The Biodiversity Heritage Library for Europe (BHL-Europe) was a three-year (2009–2012) EU project aimed to the coordination of digitization of literature on biodiversity. It involved 28 major natural history museums, botanical gardens, libraries and other European institutions. BHL-Europe was founded in Berlin in May 2009 and regarded itself as a European partner project of the Biodiversity Heritage Library (BHL) project, which was founded in 2005 and initially formed by ten (since 2009, twelve) United States and British libraries.
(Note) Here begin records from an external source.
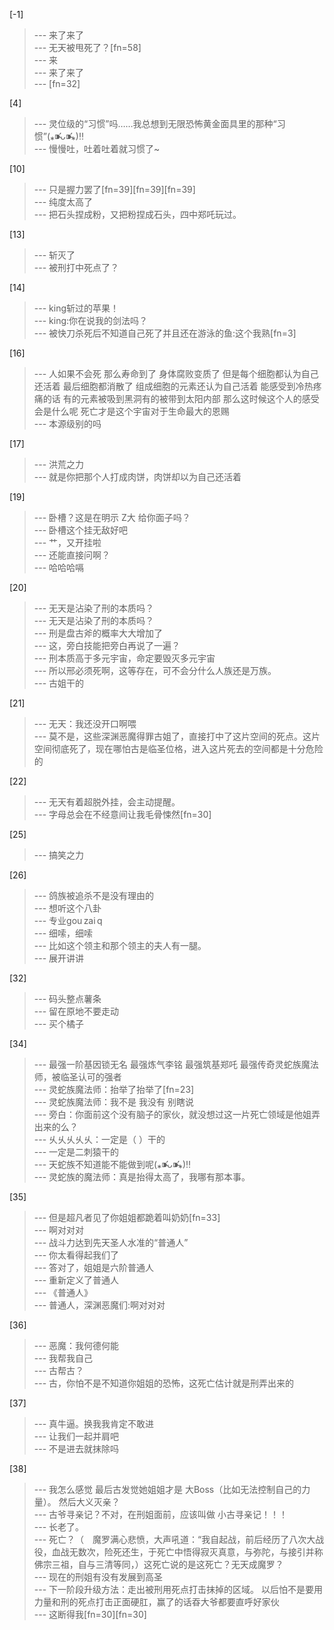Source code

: 
[-1] 
>--- 来了来了<br>
>--- 无天被甩死了？[fn=58]<br>
>--- 来<br>
>--- 来了来了<br>
>--- [fn=32]<br>

[4] 
>--- 灵位级的“习惯”吗……我总想到无限恐怖黄金面具里的那种“习惯”(⁎⁍̴̛ᴗ⁍̴̛⁎)‼<br>
>--- 慢慢吐，吐着吐着就习惯了~<br>

[10] 
>--- 只是握力罢了[fn=39][fn=39][fn=39]<br>
>--- 纯度太高了<br>
>--- 把石头捏成粉，又把粉捏成石头，四中郑吒玩过。<br>

[13] 
>--- 斩灭了<br>
>--- 被刑打中死点了？<br>

[14] 
>--- king斩过的苹果！<br>
>--- king:你在说我的剑法吗？<br>
>--- 被快刀杀死后不知道自己死了并且还在游泳的鱼:这个我熟[fn=3]<br>

[16] 
>--- 人如果不会死 那么寿命到了 身体腐败变质了 但是每个细胞都认为自己还活着 最后细胞都消散了 组成细胞的元素还认为自己活着 能感受到冷热疼痛的话 有的元素被吸到黑洞有的被带到太阳内部 那么这时候这个人的感受会是什么呢  死亡才是这个宇宙对于生命最大的恩赐<br>
>--- 本源级别的吗<br>

[17] 
>--- 洪荒之力<br>
>--- 就是你把那个人打成肉饼，肉饼却以为自己还活着<br>

[19] 
>--- 卧槽？这是在明示 Z大 给你面子吗？<br>
>--- 卧槽这个挂无敌好吧<br>
>--- 艹，又开挂啦<br>
>--- 还能直接问啊？<br>
>--- 哈哈哈嗝<br>

[20] 
>--- 无天是沾染了刑的本质吗？<br>
>--- 无天是沾染了刑的本质吗？<br>
>--- 刑是盘古斧的概率大大增加了<br>
>--- 这，旁白技能把旁白再说了一遍？<br>
>--- 刑本质高于多元宇宙，命定要毁灭多元宇宙<br>
>--- 所以邢必须死啊，这等存在，可不会分什么人族还是万族。<br>
>--- 古姐干的<br>

[21] 
>--- 无天：我还没开口啊喂<br>
>--- 莫不是，这些深渊恶魔得罪古姐了，直接打中了这片空间的死点。这片空间彻底死了，现在哪怕古是临圣位格，进入这片死去的空间都是十分危险的<br>

[22] 
>--- 无天有着超脱外挂，会主动提醒。<br>
>--- 字母总会在不经意间让我毛骨悚然[fn=30]<br>

[25] 
>--- 搞笑之力<br>

[26] 
>--- 鸽族被追杀不是没有理由的<br>
>--- 想听这个八卦<br>
>--- 专业gou zai q<br>
>--- 细嗦，细嗦<br>
>--- 比如这个领主和那个领主的夫人有一腿。<br>
>--- 展开讲讲<br>

[32] 
>--- 码头整点薯条<br>
>--- 留在原地不要走动<br>
>--- 买个橘子<br>

[34] 
>--- 最强一阶基因锁无名
最强炼气李铭
最强筑基郑吒
最强传奇灵蛇族魔法师，被临圣认可的强者<br>
>--- 灵蛇族魔法师：抬举了抬举了[fn=23]<br>
>--- 灵蛇族魔法师：我不是 我没有 别瞎说<br>
>--- 旁白：你面前这个没有脑子的家伙，就没想过这一片死亡领域是他姐弄出来的么？<br>
>--- 乆乆乆乆乆：一定是（   ）干的<br>
>--- 一定是二刺猿干的<br>
>--- 天蛇族不知道能不能做到呢(⁎⁍̴̛ᴗ⁍̴̛⁎)‼<br>
>--- 灵蛇族的魔法师：真是抬得太高了，我哪有那本事。<br>

[35] 
>--- 但是超凡者见了你姐姐都跪着叫奶奶[fn=33]<br>
>--- 啊对对对<br>
>--- 战斗力达到先天圣人水准的“普通人”<br>
>--- 你太看得起我们了<br>
>--- 答对了，姐姐是六阶普通人<br>
>--- 重新定义了普通人<br>
>--- 《普通人》<br>
>--- 普通人，深渊恶魔们:啊对对对<br>

[36] 
>--- 恶魔：我何德何能<br>
>--- 我帮我自己<br>
>--- 古帮古？<br>
>--- 古，你怕不是不知道你姐姐的恐怖，这死亡估计就是刑弄出来的<br>

[37] 
>--- 真牛逼。换我我肯定不敢进<br>
>--- 让我们一起并肩吧<br>
>--- 不是进去就抹除吗<br>

[38] 
>--- 我怎么感觉 最后古发觉她姐姐才是 大Boss（比如无法控制自己的力量）。
然后大义灭亲？<br>
>--- 古爷寻亲记？不对，在刑姐面前，应该叫做
小古寻亲记！！！<br>
>--- 长老了。<br>
>--- 死亡？（　魔罗满心悲愤，大声吼道：“我自起战，前后经历了八次大战役，血战无数次，险死还生，于死亡中悟得寂灭真意，与弥陀，与接引并称佛宗三祖，自与三清等同，）这死亡说的是这死亡？无天成魔罗？<br>
>--- 现在的刑姐有没有发展到高圣<br>
>--- 下一阶段升级方法：走出被刑用死点打击抹掉的区域。
以后怕不是要用力量和刑的死点打击正面硬肛，赢了的话昋大爷都要直呼好家伙<br>
>--- 这断得我[fn=30][fn=30]<br>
BHL-Europe was a best practice network. Important components were the coordination of digitization and the creation of appropriate infrastructure, as well as the consolidation of various European digitization projects under a common centralized and multilingual BHL portal. The scope was to make available the digitized literature under Open Access and Creative Commons licenses, and to improve its searchability (using OCR).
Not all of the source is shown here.